Question

A plane sound wave is traveling in a medium. In reference to frame A, its equation is $y = a\cos \left( {\omega t - kx} \right)$. Which to a frame B, moving with a constant velocity v in the direction of propagation of the wave, equation of the wave will be: -

A. $y = a\cos \left[ {\left( {\omega t + kv} \right)t - kx} \right]$
B. $y = - a\cos \left[ {\left( {\omega t - kv} \right)t - kx} \right]$
C. $y = a\cos \left[ {\left( {\omega t - kv} \right)t - kx} \right]$
D. $y = a\cos \left[ {\left( {\omega t - kv} \right)t + kx} \right]$

Answer 1

In this question equation of a wave is given now; it is being said that another frame which is in motion with a velocity v, so we need to find the changes in the wave equation due to the movement of the frame.

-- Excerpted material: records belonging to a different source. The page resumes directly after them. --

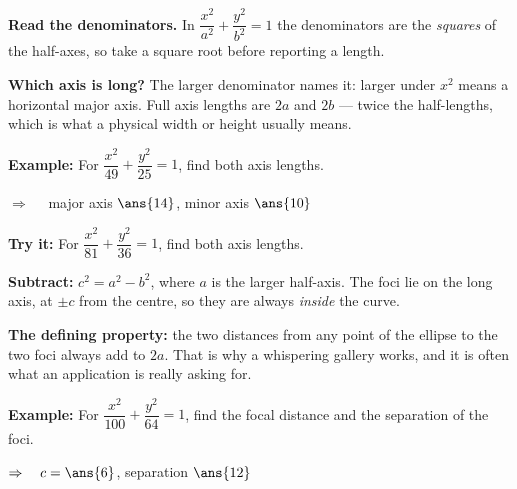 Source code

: \documentclass[12pt]{article}
\begin{document}


\begin{formulabox}
\textbf{Read the denominators.} In $\dfrac{x^2}{a^2} + \dfrac{y^2}{b^2} = 1$ the denominators
are the \emph{squares} of the half-axes, so take a square root before reporting a length.\par
\textbf{Which axis is long?} The larger denominator names it: larger under $x^2$ means a
horizontal major axis. Full axis lengths are $2a$ and $2b$ --- twice the half-lengths, which
is what a physical width or height usually means.
\end{formulabox}

\begin{examplebox}
\textbf{Example:} \quad For $\dfrac{x^2}{49} + \dfrac{y^2}{25} = 1$, find both axis lengths.

$\Rightarrow\quad$ major axis $\ans{14}$, \quad minor axis $\ans{10}$
\end{examplebox}

\begin{tryitbox}
\textbf{Try it:} \quad For $\dfrac{x^2}{81} + \dfrac{y^2}{36} = 1$, find both axis lengths.\\[2pt]
\end{tryitbox}


\begin{formulabox}
\textbf{Subtract:} $c^2 = a^2 - b^2$, where $a$ is the larger half-axis. The foci lie on the
long axis, at $\pm c$ from the centre, so they are always \emph{inside} the curve.\par
\textbf{The defining property:} the two distances from any point of the ellipse to the two
foci always add to $2a$. That is why a whispering gallery works, and it is often what an
application is really asking for.
\end{formulabox}

\begin{examplebox}
\textbf{Example:} \quad For $\dfrac{x^2}{100} + \dfrac{y^2}{64} = 1$, find the focal distance and the separation of the foci.

$\Rightarrow\quad c = \ans{6}$, \quad separation $\ans{12}$
\end{examplebox}
\end{document}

Complete step by step answer:
Given the velocity of the wave with reference to the frame A where the frame is constant, is given as
$y = a\cos \left( {\omega t - kx} \right) - - (i)$

Now for frame B here, the frame is also moving with the sound wave in the direction of propagation with a velocity v.
Here the wave and the frame both are moving in the same direction, so if we observe a point in the wave at time t, we get
$x' = x - vt - - (ii)$
Now, if we observe the wave moving with velocity v with frame A, we can write equation (ii) as
$x = x' + vt - - (iii)$
Now to find the equation of the wave for frame B, substitute equation (iii) in equation (i) to get the wave equation

$$y = a\cos \left( {\omega t - k\left( {x' + vt} \right)} \right) \\\ = a\cos \left( {\left( {\omega - kv} \right)t - kx'} \right) \\\ = a\cos \left( {\omega t - kvt - kx'} \right) \\\$$

Hence the equation of the wave in reference to frame B is
$y = a\cos \left( {\omega t - kvt - kx'} \right)$
Option (C) is correct.

Note: Students must note that when a particle and the reference are both moving in the same direction, then the relative velocity between them decreases, but when they are moving in a different direction, then the relative speed increases.